IAM is simultaneously the most powerful security tool and the most common source of security failures in cloud environments. Mastering it is non-negotiable for any cloud architect.

What You Will Learn

By the end of this page, you will understand IAM architectures across major cloud providers, the principle of least privilege and how to implement it, identity federation and single sign-on, service identities and machine-to-machine authentication, and common IAM anti-patterns that lead to breaches.

IAM Fundamentals: Authentication vs. Authorization

Before diving into cloud-specific implementations, we must establish clear definitions of the two distinct functions IAM provides:

Authentication: Proving who (or what) you are

"You claim to be 'admin@company.com'—prove it."
Involves credentials: passwords, MFA tokens, certificates, API keys
Answers the question: "Is this entity who they claim to be?"

Authorization: Determining what you can do

"You've proven you're 'admin@company.com'—now, what are you allowed to access?"
Involves policies, roles, permissions, and access control lists
Answers the question: "Is this authenticated entity allowed to perform this action on this resource?"

These two functions are often conflated, but they're fundamentally different.
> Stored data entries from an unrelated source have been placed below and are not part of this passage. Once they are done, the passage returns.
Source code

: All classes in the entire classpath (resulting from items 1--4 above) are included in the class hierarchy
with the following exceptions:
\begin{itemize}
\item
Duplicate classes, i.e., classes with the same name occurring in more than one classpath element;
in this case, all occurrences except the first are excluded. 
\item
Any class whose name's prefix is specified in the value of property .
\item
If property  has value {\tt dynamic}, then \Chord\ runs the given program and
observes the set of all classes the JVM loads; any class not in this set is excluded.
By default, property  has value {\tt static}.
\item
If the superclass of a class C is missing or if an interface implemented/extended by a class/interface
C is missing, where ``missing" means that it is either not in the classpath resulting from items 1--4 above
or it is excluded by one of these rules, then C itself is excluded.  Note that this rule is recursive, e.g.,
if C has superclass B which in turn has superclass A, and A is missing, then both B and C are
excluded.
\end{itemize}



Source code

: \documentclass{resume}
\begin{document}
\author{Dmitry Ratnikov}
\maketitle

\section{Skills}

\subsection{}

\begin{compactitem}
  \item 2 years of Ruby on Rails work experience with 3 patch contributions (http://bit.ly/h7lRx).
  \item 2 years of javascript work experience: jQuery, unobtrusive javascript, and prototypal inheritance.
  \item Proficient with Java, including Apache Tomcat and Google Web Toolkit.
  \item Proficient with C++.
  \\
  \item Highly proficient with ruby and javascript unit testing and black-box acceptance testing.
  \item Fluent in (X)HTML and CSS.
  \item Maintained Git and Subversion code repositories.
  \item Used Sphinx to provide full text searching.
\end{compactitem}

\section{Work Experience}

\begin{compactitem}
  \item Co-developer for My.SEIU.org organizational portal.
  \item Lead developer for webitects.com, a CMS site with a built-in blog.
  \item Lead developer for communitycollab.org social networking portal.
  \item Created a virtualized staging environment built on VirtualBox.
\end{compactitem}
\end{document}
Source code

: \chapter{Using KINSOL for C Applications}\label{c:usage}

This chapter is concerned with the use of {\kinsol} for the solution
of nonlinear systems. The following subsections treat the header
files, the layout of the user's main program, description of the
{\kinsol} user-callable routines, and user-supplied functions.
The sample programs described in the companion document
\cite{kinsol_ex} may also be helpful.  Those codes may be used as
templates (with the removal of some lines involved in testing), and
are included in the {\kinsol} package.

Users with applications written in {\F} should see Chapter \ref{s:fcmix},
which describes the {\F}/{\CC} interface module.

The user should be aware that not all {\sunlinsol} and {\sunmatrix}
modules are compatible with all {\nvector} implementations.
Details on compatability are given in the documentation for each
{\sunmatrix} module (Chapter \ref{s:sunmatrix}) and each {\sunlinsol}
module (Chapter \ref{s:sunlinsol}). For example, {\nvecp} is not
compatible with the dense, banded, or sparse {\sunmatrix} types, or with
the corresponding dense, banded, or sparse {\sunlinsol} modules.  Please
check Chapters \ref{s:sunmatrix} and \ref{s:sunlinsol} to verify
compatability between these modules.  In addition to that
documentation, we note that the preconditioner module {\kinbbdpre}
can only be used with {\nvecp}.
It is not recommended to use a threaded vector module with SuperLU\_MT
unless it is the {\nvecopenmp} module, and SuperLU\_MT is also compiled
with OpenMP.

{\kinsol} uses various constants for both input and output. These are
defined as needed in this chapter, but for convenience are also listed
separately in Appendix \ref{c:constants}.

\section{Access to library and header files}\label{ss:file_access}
A strong password doesn't matter if the authenticated user has permission to do things they shouldn't. Precise permissions don't matter if anyone can claim any identity.

Authentication vs. Authorization
Aspect	Authentication	Authorization
Question	Who are you?	What can you do?
Mechanism	Credentials, MFA, certificates	Policies, roles, permissions
Failure mode	Impersonation, credential theft	Privilege escalation, over-permission
Point in flow	Before authorization	After authentication
Cloud examples	Login, assume role, federated identity	IAM policies, resource policies, ACLs

Identity Types in Cloud Environments:

Cloud IAM systems must handle multiple types of identities:

Human users — Employees, contractors, administrators who access cloud consoles or use CLI tools
Service accounts / IAM roles — Non-human identities for automated processes, applications, and services
Federated identities — Users authenticated by external identity providers (corporate AD, social logins)
Temporary credentials — Short-lived tokens issued for specific sessions or tasks
Anonymous access — Unauthenticated access to public resources (limited but sometimes necessary)

Each identity type requires different handling. Human users need MFA and password policies. Service accounts need tight scoping and rotation. Federated identities need trust relationships and attribute mapping. A mature IAM architecture addresses all of these.

The Root Account Danger

Every cloud account has a 'root' or 'owner' account with unlimited privileges. This account should be protected with MFA, used only for initial setup and emergency recovery, and never for day-to-day operations. Many breaches escalate because root credentials were compromised or left exposed.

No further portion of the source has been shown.